Since this is Halloween weekend in the United States, I thought I'd offer up a PowerShell solution to a scary task - finding zombie files. Ok, maybe these aren't really living dead files, but rather files with a 0-byte length. It is certainly possible that you may intentionally want a 0 length file. But perhaps they are artifacts or accidents that you'd like to clean up. Here's one approach you might take.
ManageEngine ADManager Plus - Download Free Trial
Exclusive offer on ADManager Plus for US and UK regions. Claim now!
Before we dig into this, let me emphasize something. Many of my posts are intended to be educational in nature.

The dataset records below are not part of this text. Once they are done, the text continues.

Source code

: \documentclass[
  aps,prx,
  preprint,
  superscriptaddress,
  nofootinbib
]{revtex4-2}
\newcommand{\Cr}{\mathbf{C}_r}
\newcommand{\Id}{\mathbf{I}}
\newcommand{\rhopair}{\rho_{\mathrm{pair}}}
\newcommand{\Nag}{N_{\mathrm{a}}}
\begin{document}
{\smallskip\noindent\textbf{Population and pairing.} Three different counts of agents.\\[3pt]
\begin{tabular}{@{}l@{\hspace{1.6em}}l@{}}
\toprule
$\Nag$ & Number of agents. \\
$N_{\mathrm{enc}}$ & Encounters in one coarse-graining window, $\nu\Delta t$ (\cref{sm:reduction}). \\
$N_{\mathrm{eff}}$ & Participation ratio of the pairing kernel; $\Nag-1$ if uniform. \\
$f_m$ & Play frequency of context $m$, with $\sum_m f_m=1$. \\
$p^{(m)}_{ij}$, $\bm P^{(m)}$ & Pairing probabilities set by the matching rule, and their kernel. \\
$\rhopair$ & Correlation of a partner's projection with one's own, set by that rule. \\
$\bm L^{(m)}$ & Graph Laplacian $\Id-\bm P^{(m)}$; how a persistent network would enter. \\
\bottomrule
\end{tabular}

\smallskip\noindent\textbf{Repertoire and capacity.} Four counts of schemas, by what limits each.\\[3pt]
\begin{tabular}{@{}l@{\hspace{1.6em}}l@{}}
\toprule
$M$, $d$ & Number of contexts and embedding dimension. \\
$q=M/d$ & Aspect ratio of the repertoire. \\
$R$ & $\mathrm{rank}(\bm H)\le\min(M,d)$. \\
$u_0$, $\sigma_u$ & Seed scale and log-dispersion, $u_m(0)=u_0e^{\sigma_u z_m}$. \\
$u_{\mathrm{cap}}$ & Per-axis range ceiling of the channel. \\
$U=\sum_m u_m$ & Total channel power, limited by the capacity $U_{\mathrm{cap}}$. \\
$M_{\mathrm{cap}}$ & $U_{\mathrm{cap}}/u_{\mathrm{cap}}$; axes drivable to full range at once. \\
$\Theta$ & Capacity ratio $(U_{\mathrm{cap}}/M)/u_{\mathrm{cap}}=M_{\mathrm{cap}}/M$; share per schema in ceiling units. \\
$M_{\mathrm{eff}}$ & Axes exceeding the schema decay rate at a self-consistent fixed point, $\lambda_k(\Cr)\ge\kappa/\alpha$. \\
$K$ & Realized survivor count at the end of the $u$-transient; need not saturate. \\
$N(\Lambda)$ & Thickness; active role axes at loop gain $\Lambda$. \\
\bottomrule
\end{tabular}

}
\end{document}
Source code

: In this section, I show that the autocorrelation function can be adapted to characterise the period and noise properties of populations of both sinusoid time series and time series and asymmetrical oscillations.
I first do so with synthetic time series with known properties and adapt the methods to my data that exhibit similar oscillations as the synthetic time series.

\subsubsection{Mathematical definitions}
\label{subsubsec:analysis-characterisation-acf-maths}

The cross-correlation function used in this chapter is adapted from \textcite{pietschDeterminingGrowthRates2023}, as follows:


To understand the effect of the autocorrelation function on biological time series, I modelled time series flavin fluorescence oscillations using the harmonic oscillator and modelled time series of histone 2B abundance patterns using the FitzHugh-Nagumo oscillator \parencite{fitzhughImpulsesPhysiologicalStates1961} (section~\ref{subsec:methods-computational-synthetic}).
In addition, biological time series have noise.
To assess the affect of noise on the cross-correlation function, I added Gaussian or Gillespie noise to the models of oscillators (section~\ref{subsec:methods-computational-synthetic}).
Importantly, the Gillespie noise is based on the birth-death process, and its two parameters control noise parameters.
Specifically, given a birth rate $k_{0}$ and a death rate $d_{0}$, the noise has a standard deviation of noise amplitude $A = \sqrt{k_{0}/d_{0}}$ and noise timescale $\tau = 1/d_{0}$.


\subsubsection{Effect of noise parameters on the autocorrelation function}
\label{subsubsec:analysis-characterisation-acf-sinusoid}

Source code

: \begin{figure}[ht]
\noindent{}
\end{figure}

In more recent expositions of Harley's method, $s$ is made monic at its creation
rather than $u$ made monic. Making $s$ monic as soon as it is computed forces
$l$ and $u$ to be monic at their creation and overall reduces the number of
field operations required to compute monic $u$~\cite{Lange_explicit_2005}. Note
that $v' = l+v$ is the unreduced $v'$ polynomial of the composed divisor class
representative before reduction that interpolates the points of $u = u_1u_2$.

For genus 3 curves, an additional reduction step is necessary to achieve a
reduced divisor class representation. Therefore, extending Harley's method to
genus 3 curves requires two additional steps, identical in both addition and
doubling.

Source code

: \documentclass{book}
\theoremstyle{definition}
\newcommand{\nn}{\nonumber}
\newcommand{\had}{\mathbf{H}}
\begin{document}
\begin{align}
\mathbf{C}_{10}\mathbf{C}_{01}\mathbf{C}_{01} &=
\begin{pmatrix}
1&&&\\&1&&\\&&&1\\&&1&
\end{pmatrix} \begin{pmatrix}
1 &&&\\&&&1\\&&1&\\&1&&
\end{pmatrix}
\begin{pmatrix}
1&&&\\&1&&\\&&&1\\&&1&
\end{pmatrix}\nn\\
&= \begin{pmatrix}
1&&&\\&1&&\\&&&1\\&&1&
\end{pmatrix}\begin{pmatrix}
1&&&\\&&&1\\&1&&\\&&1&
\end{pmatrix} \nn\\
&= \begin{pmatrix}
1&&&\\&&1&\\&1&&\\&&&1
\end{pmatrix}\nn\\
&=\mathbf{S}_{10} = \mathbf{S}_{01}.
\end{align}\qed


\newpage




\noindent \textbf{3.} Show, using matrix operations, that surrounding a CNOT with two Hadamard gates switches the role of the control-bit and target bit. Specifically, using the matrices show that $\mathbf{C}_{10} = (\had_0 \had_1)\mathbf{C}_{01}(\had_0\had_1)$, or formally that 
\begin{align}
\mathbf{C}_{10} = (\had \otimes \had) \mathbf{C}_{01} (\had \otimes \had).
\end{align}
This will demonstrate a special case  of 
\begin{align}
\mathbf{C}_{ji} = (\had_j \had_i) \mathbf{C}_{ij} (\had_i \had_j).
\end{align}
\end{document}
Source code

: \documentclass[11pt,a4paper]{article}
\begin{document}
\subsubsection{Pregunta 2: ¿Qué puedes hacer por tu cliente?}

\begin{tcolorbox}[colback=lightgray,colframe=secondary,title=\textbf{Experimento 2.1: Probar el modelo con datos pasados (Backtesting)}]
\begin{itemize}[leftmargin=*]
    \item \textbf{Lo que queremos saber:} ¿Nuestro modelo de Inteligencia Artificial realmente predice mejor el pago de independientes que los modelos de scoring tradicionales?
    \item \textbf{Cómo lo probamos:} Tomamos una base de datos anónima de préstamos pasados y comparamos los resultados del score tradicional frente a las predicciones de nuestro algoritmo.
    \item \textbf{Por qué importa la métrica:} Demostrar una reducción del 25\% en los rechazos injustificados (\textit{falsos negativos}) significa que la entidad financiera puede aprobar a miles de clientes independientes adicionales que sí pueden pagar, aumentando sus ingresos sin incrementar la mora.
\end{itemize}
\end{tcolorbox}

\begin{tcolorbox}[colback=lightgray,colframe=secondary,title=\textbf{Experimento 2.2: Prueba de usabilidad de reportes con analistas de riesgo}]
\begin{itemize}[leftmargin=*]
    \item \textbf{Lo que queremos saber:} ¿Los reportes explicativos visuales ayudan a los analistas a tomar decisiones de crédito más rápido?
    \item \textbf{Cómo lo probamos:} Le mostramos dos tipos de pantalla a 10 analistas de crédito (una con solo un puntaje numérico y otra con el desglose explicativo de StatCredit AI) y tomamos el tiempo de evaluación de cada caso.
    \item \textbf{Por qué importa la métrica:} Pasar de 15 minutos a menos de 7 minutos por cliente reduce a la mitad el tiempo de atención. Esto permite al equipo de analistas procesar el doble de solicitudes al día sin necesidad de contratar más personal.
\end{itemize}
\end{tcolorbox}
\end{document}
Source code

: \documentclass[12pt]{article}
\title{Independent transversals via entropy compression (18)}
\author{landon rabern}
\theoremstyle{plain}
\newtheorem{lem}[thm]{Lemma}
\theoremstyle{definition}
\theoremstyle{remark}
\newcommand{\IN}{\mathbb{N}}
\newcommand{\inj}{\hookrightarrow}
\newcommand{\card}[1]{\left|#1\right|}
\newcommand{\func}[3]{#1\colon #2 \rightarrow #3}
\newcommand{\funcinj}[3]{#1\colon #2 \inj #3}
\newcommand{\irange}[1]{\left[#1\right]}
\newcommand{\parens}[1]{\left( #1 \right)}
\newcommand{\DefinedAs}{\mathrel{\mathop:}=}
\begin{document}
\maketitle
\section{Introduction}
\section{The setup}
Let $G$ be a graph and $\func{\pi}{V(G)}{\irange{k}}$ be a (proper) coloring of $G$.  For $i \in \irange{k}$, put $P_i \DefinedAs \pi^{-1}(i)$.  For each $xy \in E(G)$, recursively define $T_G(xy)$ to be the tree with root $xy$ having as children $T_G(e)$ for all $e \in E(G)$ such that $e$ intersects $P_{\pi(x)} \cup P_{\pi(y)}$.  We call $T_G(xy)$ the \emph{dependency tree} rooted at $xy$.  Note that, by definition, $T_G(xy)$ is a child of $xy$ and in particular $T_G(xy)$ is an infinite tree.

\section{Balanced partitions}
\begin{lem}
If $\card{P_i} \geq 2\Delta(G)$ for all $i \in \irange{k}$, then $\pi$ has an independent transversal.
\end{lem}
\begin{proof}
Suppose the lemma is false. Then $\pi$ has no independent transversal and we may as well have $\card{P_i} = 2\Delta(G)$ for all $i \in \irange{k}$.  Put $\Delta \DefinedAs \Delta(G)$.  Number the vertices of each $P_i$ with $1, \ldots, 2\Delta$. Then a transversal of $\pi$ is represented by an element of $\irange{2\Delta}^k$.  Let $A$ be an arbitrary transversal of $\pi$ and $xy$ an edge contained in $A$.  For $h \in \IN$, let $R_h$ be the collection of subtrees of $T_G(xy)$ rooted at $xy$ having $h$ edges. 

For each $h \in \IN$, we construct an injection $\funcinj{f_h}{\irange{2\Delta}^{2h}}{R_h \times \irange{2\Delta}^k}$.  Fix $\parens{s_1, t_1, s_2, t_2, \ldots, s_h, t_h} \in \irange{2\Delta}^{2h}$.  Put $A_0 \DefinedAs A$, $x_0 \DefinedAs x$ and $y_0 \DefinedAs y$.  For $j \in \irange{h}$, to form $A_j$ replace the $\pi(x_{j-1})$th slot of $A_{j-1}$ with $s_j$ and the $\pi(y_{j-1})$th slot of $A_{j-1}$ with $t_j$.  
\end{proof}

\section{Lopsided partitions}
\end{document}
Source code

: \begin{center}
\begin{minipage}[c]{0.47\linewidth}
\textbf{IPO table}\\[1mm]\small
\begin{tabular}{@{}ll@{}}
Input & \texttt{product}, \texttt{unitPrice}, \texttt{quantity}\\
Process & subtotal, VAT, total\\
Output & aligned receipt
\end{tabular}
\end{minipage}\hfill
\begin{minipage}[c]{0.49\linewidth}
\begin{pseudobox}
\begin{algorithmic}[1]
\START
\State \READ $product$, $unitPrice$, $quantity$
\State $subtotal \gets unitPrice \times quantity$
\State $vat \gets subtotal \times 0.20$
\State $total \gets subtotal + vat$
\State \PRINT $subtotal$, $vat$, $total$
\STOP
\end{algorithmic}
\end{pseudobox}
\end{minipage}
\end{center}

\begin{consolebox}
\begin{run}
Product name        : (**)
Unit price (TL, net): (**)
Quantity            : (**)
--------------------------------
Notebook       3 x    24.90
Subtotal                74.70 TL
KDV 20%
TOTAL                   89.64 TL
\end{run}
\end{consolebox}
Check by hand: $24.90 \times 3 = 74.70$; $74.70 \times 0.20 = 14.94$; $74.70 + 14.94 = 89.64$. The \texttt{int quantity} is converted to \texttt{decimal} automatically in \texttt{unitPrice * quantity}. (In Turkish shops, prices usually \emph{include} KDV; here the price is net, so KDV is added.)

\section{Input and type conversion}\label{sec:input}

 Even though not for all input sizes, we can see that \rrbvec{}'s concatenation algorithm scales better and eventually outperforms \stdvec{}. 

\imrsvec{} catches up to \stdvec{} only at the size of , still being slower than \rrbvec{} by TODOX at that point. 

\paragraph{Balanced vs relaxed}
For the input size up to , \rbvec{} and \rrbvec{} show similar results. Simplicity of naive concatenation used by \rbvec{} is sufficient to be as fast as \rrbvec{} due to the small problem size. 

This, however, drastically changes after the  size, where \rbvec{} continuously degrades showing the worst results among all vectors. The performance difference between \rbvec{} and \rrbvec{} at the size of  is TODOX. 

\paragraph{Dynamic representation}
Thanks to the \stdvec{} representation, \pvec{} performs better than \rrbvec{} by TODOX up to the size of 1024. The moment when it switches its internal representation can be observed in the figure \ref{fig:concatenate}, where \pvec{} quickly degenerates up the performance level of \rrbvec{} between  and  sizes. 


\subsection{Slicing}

I often take a scenario, like finding 0-byte files, as a starting point to teach concepts and techniques. There are almost always multiple ways to achieve a task. My code is never intended to be run in production as-is. Rather, you should take away how I am doing something and why. The concepts and techniques are more important than solving the ostensible goal.
Using CIM
For this task, I thought I'd turn to using Get-CimInstance. You may not be aware of it, but there is a WMI class that you can query to find files on a computer called CIM_Datafile. In most situations, and to be honest I'm not sure of one where this wouldn't be the case, all files are registered in the CIM repository. Here's what one of these objects looks like:
Status : OK
Name : c:\work\samples\w.txt
Caption : c:\work\samples\w.txt
Description : c:\work\samples\w.txt
InstallDate : 10/9/2020 3:35:49 PM
AccessMask : 18809343
Archive : True
Compressed : False
CompressionMethod :
CreationClassName : CIM_LogicalFile
CreationDate : 10/9/2020 3:35:49 PM
CSCreationClassName : Win32_ComputerSystem
CSName : PROSPERO
Drive : c:
EightDotThreeFileName : c:\work\samples\w.txt
Encrypted : False
EncryptionMethod :
Extension : txt
FileName : w
FileSize : 0
FileType : Text Document
FSCreationClassName : Win32_FileSystem
FSName : NTFS
Hidden : False
InUseCount :
LastAccessed : 10/30/2020 11:49:34 AM
LastModified : 10/9/2020 6:56:31 PM
Path : \work\samples\
Readable : True
System : False
Writeable : True
Manufacturer :
Version :
PSComputerName :
Let's say I want to find all files in C:\work\samples that has a file size of 0. I can write a WMI filter like this:
"Drive='c:' AND path = '\\work\\samples\\' AND filesize=0"
When creating WMI/CIM queries, you need to escape back slashes thus the path value \work\samples\ becomes \\work\\samples\\. Also remember that the operators in a WMI/CIM query are the legacy, not PowerShell, operators.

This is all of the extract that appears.